Collected data
#####
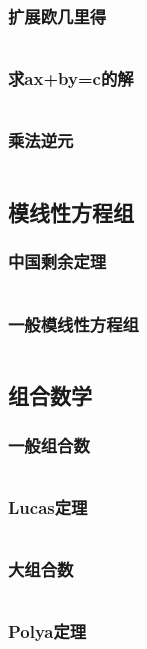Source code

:     \subsubsection{扩展欧几里得}
      \inputminted{cpp}{src/3_数学/3_扩展欧几里得-乘法逆元/1_扩展欧几里得.cpp}
    \subsubsection{求ax+by=c的解}
      \inputminted{cpp}{src/3_数学/3_扩展欧几里得-乘法逆元/2_求ax+by=c的解.cpp}
    \subsubsection{乘法逆元}
      \inputminted{cpp}{src/3_数学/3_扩展欧几里得-乘法逆元/3_乘法逆元.cpp}
  \subsection{模线性方程组}
    \subsubsection{中国剩余定理}
      \inputminted{cpp}{src/3_数学/4_模线性方程组/1_中国剩余定理.cpp}
    \subsubsection{一般模线性方程组}
      \inputminted{cpp}{src/3_数学/4_模线性方程组/2_一般模线性方程组.cpp}
  \subsection{组合数学}
    \subsubsection{一般组合数}
      \inputminted{cpp}{src/3_数学/5_组合数学/1_一般组合数.cpp}
    \subsubsection{Lucas定理}
      \inputminted{cpp}{src/3_数学/5_组合数学/2_Lucas定理.cpp}
    \subsubsection{大组合数}
      \inputminted{cpp}{src/3_数学/5_组合数学/3_大组合数.cpp}
    \subsubsection{Polya定理}
      \inputminted{cpp}{src/3_数学/5_组合数学/4_Polya定理.cpp}
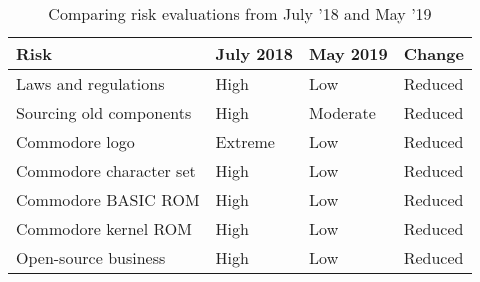 \begin{table}[h!]
  \begin{center}
    \caption{Comparing risk evaluations from July '18 and May '19}
    \label{tab:table1}
    \begin{tabular}{l|l|l|l} %
    	\textbf{Risk} 	&	\textbf{July 2018} & \textbf{May 2019} & \textbf{Change}\\
      \hline
     Laws and regulations 				& High		& Low 		& Reduced\\
     Sourcing old components			& High		& Moderate	& Reduced \\
     Commodore logo						& Extreme	& Low  		& Reduced\\
     Commodore character set			& High		& Low  		& Reduced\\
     Commodore BASIC ROM				& High		& Low 		& Reduced \\
     Commodore kernel ROM				& High		& Low  		& Reduced\\
     Open-source business				& High		& Low  		& Reduced\\
    \end{tabular}
  \end{center}
\end{table}
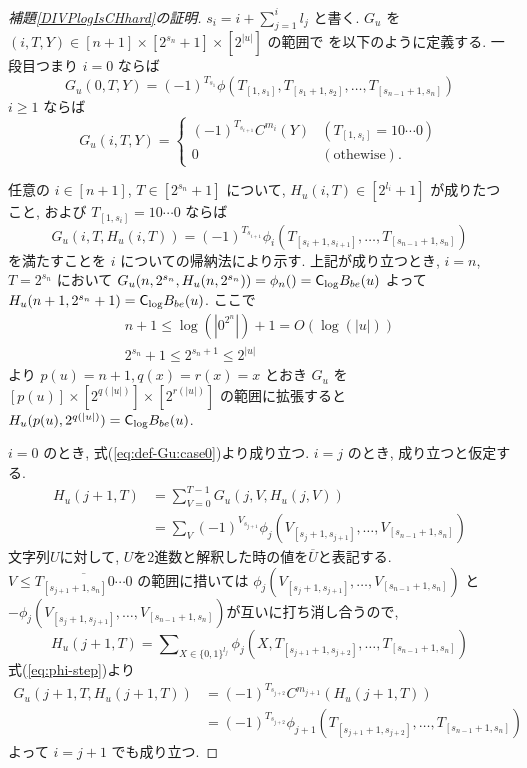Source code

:\begin{proof}[\textup{補題\ref{DIVPlogIsCHhard}の証明}]
 $s_i = i + \sum^i_{j=1}l_j$ と書く.
 $G_u$ を $(i, T, Y) \in [n+1] \times [2^{s_n}+1] \times [2^{|u|}]$ の範囲で
 を以下のように定義する. 一段目つまり $i=0$ ならば
 \begin{equation}
  G_u(0,T,Y) = 
   (-1)^{T_{s_1}}\phi(T_{[1,s_1]}, T_{[s_1+1,s_2]},
    \dots, T_{[s_{n-1}+1,s_n]}) 
 \end{equation}
 $i \ge 1$ ならば
 \begin{equation} \label{eq:def-Gu:case0}
  G_u(i,T,Y) = 
   \begin{cases}
    (-1)^{T_{s_{i+1}}} C^{m_i}(Y) 
    & (T_{[1,s_i]} = 10 \cdots 0) \\
    0 & (\text{othewise}).
   \end{cases} 
 \end{equation}


 任意の $i \in [n+1]$, $T \in [2^{s_n}+1]$ について,
 $H_u(i,T) \in [2^{l_i}+1]$ が成りたつこと,
 および $T_{[1,s_i]} = 10 \cdots 0$ ならば
 \begin{equation} \label{eq:subformula}
  G_u(i,T,H_u(i,T)) = (-1)^{T_{s_{i+1}}} 
   \phi_i(T_{[s_i+1, s_{i+1}]}, \dots, T_{[s_{n-1}+1, s_n]})
 \end{equation}
 を満たすことを $i$ についての帰納法により示す.
 上記が成り立つとき,
 $i=n$, $T=2^{s_n}$ において $G_u(n, 2^{s_n}, H_u(n,2^{s_n})) = \phi_n() = \mathsf{C}_{\log} B_{be}(u)$
 よって $H_u(n+1, 2^{s_n}+1) = \mathsf{C}_{\log} B_{be}(u)$.
 ここで 
 \begin{gather}
  n+1 \le \log(|0^{2^n}|) + 1 = O(\log(|u|)) \\
  2^{s_n}+1 \le 2^{s_n+1} \le 2^{|u|}
 \end{gather}
 より $p(u) = n+1, q(x) = r(x) = x$ とおき $G_u$ を
 $[p(u)] \times [2^{q(|u|)}] \times [2^{r(|u|)}]$ の範囲に拡張すると
 $H_u(p(u), 2^{q(|u|)}) = \mathsf{C}_{\log} B_{be}(u)$.

 $i=0$ のとき, 式(\ref{eq:def-Gu:case0})より成り立つ.
 $i=j$ のとき, 成り立つと仮定する.
 \begin{align}
  H_u(j+1, T) 
  &= \sum_{V = 0}^{T-1} G_u(j, V, H_u(j, V)) \\
  &= \sum_{V} (-1)^{V_{s_{j+1}}} \phi_j(V_{[s_j+1, s_{j+1}]}, 
   \dots, V_{[s_{n-1}+1, s_n]})
 \end{align}
 文字列$U$に対して, $U$を2進数と解釈した時の値を$\overline U$と表記する.
 $V \le \overline{T_{[s_{j+1}+1, s_n]} 0 \cdots 0}$ の範囲に措いては
 $\phi_j(V_{[s_j+1, s_{j+1}]}, \dots, V_{[s_{n-1}+1, s_n]})$ と
 $- \phi_j(V_{[s_j+1, s_{j+1}]}, \dots, V_{[s_{n-1}+1, s_n]})$が互いに打ち消し合うので,
 \begin{equation}
  H_u(j+1, T) = \sum\nolimits_{X \in \{0,1\}^{l_j}} 
  \phi_j(X, T_{[s_{j+1}+1, s_{j+2}]}, \dots, T_{[s_{n-1}+1, s_n]})
 \end{equation}
 式(\ref{eq:phi-step})より
 \begin{align}
  G_u(j+1,T,H_u(j+1,T)) 
  &= (-1)^{T_{s_{j+2}}} C^{m_{j+1}} (H_u(j+1, T))\\
  &= (-1)^{T_{s_{j+2}}} \phi_{j+1}(T_{[s_{j+1}+1, s_{j+2}]}, \dots, T_{[s_{n-1}+1, s_n]})
 \end{align}
 よって $i=j+1$ でも成り立つ.
 \end{proof}



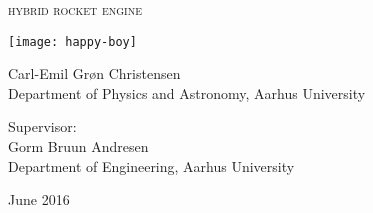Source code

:
\begin{titlingpage}

\begin{center}

\vspace*{0cm}
\huge
\textsc{hybrid rocket engine}\\
\vspace{1.5cm}

\texttt{[image: happy-boy]}

\large
{
    Carl-Emil Grøn Christensen\\
    Department of Physics and Astronomy, Aarhus University
}

\vspace{1.5cm}

{
  Supervisor:\\
  Gorm Bruun Andresen\\
  Department of Engineering, Aarhus University
}

\vspace{1.5cm}
{June 2016}\\


\end{center}



\end{titlingpage}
#####
Output every line of the records above unchanged, and keep the pictures out.

Source code

:     \subsubsection{扩展欧几里得}
      \inputminted{cpp}{src/3_数学/3_扩展欧几里得-乘法逆元/1_扩展欧几里得.cpp}
    \subsubsection{求ax+by=c的解}
      \inputminted{cpp}{src/3_数学/3_扩展欧几里得-乘法逆元/2_求ax+by=c的解.cpp}
    \subsubsection{乘法逆元}
      \inputminted{cpp}{src/3_数学/3_扩展欧几里得-乘法逆元/3_乘法逆元.cpp}
  \subsection{模线性方程组}
    \subsubsection{中国剩余定理}
      \inputminted{cpp}{src/3_数学/4_模线性方程组/1_中国剩余定理.cpp}
    \subsubsection{一般模线性方程组}
      \inputminted{cpp}{src/3_数学/4_模线性方程组/2_一般模线性方程组.cpp}
  \subsection{组合数学}
    \subsubsection{一般组合数}
      \inputminted{cpp}{src/3_数学/5_组合数学/1_一般组合数.cpp}
    \subsubsection{Lucas定理}
      \inputminted{cpp}{src/3_数学/5_组合数学/2_Lucas定理.cpp}
    \subsubsection{大组合数}
      \inputminted{cpp}{src/3_数学/5_组合数学/3_大组合数.cpp}
    \subsubsection{Polya定理}
      \inputminted{cpp}{src/3_数学/5_组合数学/4_Polya定理.cpp}
 \begin{table}[h!]
  \begin{center}
    \caption{Comparing risk evaluations from July '18 and May '19}
    \label{tab:table1}
    \begin{tabular}{l|l|l|l} %
    	\textbf{Risk} 	&	\textbf{July 2018} & \textbf{May 2019} & \textbf{Change}\\
      \hline
     Laws and regulations 				& High		& Low 		& Reduced\\
     Sourcing old components			& High		& Moderate	& Reduced \\
     Commodore logo						& Extreme	& Low  		& Reduced\\
     Commodore character set			& High		& Low  		& Reduced\\
     Commodore BASIC ROM				& High		& Low 		& Reduced \\
     Commodore kernel ROM				& High		& Low  		& Reduced\\
     Open-source business				& High		& Low  		& Reduced\\
    \end{tabular}
  \end{center}
\end{table}
Source code

:\begin{proof}[\textup{補題\ref{DIVPlogIsCHhard}の証明}]
 $s_i = i + \sum^i_{j=1}l_j$ と書く.
 $G_u$ を $(i, T, Y) \in [n+1] \times [2^{s_n}+1] \times [2^{|u|}]$ の範囲で
 を以下のように定義する. 一段目つまり $i=0$ ならば
 \begin{equation}
  G_u(0,T,Y) = 
   (-1)^{T_{s_1}}\phi(T_{[1,s_1]}, T_{[s_1+1,s_2]},
    \dots, T_{[s_{n-1}+1,s_n]}) 
 \end{equation}
 $i \ge 1$ ならば
 \begin{equation} \label{eq:def-Gu:case0}
  G_u(i,T,Y) = 
   \begin{cases}
    (-1)^{T_{s_{i+1}}} C^{m_i}(Y) 
    & (T_{[1,s_i]} = 10 \cdots 0) \\
    0 & (\text{othewise}).
   \end{cases} 
 \end{equation}


 任意の $i \in [n+1]$, $T \in [2^{s_n}+1]$ について,
 $H_u(i,T) \in [2^{l_i}+1]$ が成りたつこと,
 および $T_{[1,s_i]} = 10 \cdots 0$ ならば
 \begin{equation} \label{eq:subformula}
  G_u(i,T,H_u(i,T)) = (-1)^{T_{s_{i+1}}} 
   \phi_i(T_{[s_i+1, s_{i+1}]}, \dots, T_{[s_{n-1}+1, s_n]})
 \end{equation}
 を満たすことを $i$ についての帰納法により示す.
 上記が成り立つとき,
 $i=n$, $T=2^{s_n}$ において $G_u(n, 2^{s_n}, H_u(n,2^{s_n})) = \phi_n() = \mathsf{C}_{\log} B_{be}(u)$
 よって $H_u(n+1, 2^{s_n}+1) = \mathsf{C}_{\log} B_{be}(u)$.
 ここで 
 \begin{gather}
  n+1 \le \log(|0^{2^n}|) + 1 = O(\log(|u|)) \\
  2^{s_n}+1 \le 2^{s_n+1} \le 2^{|u|}
 \end{gather}
 より $p(u) = n+1, q(x) = r(x) = x$ とおき $G_u$ を
 $[p(u)] \times [2^{q(|u|)}] \times [2^{r(|u|)}]$ の範囲に拡張すると
 $H_u(p(u), 2^{q(|u|)}) = \mathsf{C}_{\log} B_{be}(u)$.

 $i=0$ のとき, 式(\ref{eq:def-Gu:case0})より成り立つ.
 $i=j$ のとき, 成り立つと仮定する.
 \begin{align}
  H_u(j+1, T) 
  &= \sum_{V = 0}^{T-1} G_u(j, V, H_u(j, V)) \\
  &= \sum_{V} (-1)^{V_{s_{j+1}}} \phi_j(V_{[s_j+1, s_{j+1}]}, 
   \dots, V_{[s_{n-1}+1, s_n]})
 \end{align}
 文字列$U$に対して, $U$を2進数と解釈した時の値を$\overline U$と表記する.
 $V \le \overline{T_{[s_{j+1}+1, s_n]} 0 \cdots 0}$ の範囲に措いては
 $\phi_j(V_{[s_j+1, s_{j+1}]}, \dots, V_{[s_{n-1}+1, s_n]})$ と
 $- \phi_j(V_{[s_j+1, s_{j+1}]}, \dots, V_{[s_{n-1}+1, s_n]})$が互いに打ち消し合うので,
 \begin{equation}
  H_u(j+1, T) = \sum\nolimits_{X \in \{0,1\}^{l_j}} 
  \phi_j(X, T_{[s_{j+1}+1, s_{j+2}]}, \dots, T_{[s_{n-1}+1, s_n]})
 \end{equation}
 式(\ref{eq:phi-step})より
 \begin{align}
  G_u(j+1,T,H_u(j+1,T)) 
  &= (-1)^{T_{s_{j+2}}} C^{m_{j+1}} (H_u(j+1, T))\\
  &= (-1)^{T_{s_{j+2}}} \phi_{j+1}(T_{[s_{j+1}+1, s_{j+2}]}, \dots, T_{[s_{n-1}+1, s_n]})
 \end{align}
 よって $i=j+1$ でも成り立つ.
 \end{proof}



Source code

:
\begin{titlingpage}

\begin{center}

\vspace*{0cm}
\huge
\textsc{hybrid rocket engine}\\
\vspace{1.5cm}

\texttt{[image: happy-boy]}

\large
{
    Carl-Emil Grøn Christensen\\
    Department of Physics and Astronomy, Aarhus University
}

\vspace{1.5cm}

{
  Supervisor:\\
  Gorm Bruun Andresen\\
  Department of Engineering, Aarhus University
}

\vspace{1.5cm}
{June 2016}\\


\end{center}



\end{titlingpage}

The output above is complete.